'My brother made me do it': Boston 'bomber' reveals
The surviving Boston Marathon bombing
suspect has told investigators that his brother orchestrated the
attacks because he 'wanted to defend Islam from attack', it emerged
today.
But in scrawled
notes made from his hospital bed, Dzhokhar Tsarnaev, 19, told Guantanamo
Bay interrogators that he and his brother were not linked to any
Islamic terrorist groups.
According to CNN, Dzhokhar said his older
brother, Tamerlan, 26, was the ringleader in the attacks that shook
the nation a week ago, but that the pair were working alone.
In preliminary interviews with Dzhokhar,
the terror suspect said his brother 'wanted to defend Islam from attack',
a source told CNN.
Two U.S. officials said last night the
evidence from the bedside interrogation suggests the terror suspects did
not have any accomplices, despite previous fears they were part of a
12-man terror 'sleeper cell.'
One of the brothers, Tamerlan, 26, died in a police shootout on Friday. The other brother, Dzhokhar,
19, was formally charged today with conspiring to use a weapon of mass destruction after being questioned by federal
officials in his hospital room where he is recovering from multiple
injuries.
He could
face a death sentence, despite the fact Massachusetts has no death
penalty, as he is being prosecuted under the federal system.

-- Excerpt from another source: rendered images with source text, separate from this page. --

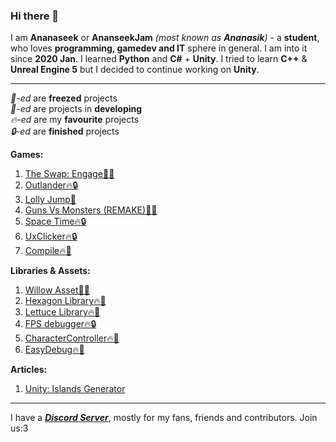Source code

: ### Hi there 👋

I am **Ananaseek** or **AnanseekJam** *(most known as **Ananasik**)* - a **student**, who loves **programming, gamedev and IT** sphere in general. I am into it since **2020 Jan**. I learned **Python** and **C#** + **Unity**. I tried to learn **C++** & **Unreal Engine 5** but I decided to continue working on **Unity**.

<hr>

*🧊-ed* are **freezed** projects<br>
*🔨-ed* are projects in **developing**<br>
*🔥-ed* are my **favourite** projects<br>
*🔒-ed* are **finished** projects <br>

 **Games:**

1. <a href="https://ananasikdev.github.io/TheSwapEngageWeb/">The Swap: Engage🧊🔥</a><br/>
2. <a href="https://github.com/AnanasikDev/Outlander">Outlander🔥🔒</a><br/>
3. <a href="https://github.com/AnanasikDev/LollyJump">Lolly Jump🧊</a><br/>
4. <a href="https://github.com/AnanasikDev/Strategy">Guns Vs Monsters (REMAKE)🧊🔥</a><br/>
5. <a href="https://github.com/AnanasikDev/SpaceTime">Space Time🔥🔒</a><br/>
6. <a href="https://github.com/AnanasikDev/UxClicker">UxClicker🔥🔒</a><br/>
7. <a href="https://github.com/AnanasikDev/Compile">Compile🔥🔨</a><br/>
 
**Libraries & Assets:**

1. <a href="https://github.com/AnanasikDev/Willow">Willow Asset🧊🔥</a><br/>
2. <a href="https://github.com/AnanasikDev/Hexagon">Hexagon Library🔥🧊</a><br/>
3. <a href="https://github.com/AnanasikDev/Lettuce">Lettuce Library🔥🧊</a><br/>
4. <a href="https://github.com/AnanasikDev/FrameRateDebugger">FPS debugger🔥🔒</a><br/>
5. <a href="https://github.com/AnanasikDev/CharacterController">CharacterController🔥🧊</a><br/>
6. <a href="https://github.com/AnanasikDev/EasyDebug">EasyDebug🔥🔨</a><br/>

**Articles:**

1. <a href="https://gist.github.com/AnanasikDev/5428d58d26ef165ca74457f8ba163290">Unity: Islands Generator</a><br/>

<hr>

I have a ***<a href="https://discord.gg/HRB6KG8Xby">Discord Server</a>***, mostly for my fans, friends and contributors. Join us:3<br/>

U.S. Magistrate Judge Marianne Bowler described the 19-year-old
as 'alert, mentally competent and lucid,' during a brief initial court
appearance in his Boston hospital room. He communicated mostly by
nodding his head but at one point answered 'no,' according to CNN. A
probably cause hearing has been scheduled for May 30.
Investigators
have been quizzing Tsarnaev about whether there were more bombs,
explosives or weapons beyond the ones already uncovered by police as
well as who came up with the plot.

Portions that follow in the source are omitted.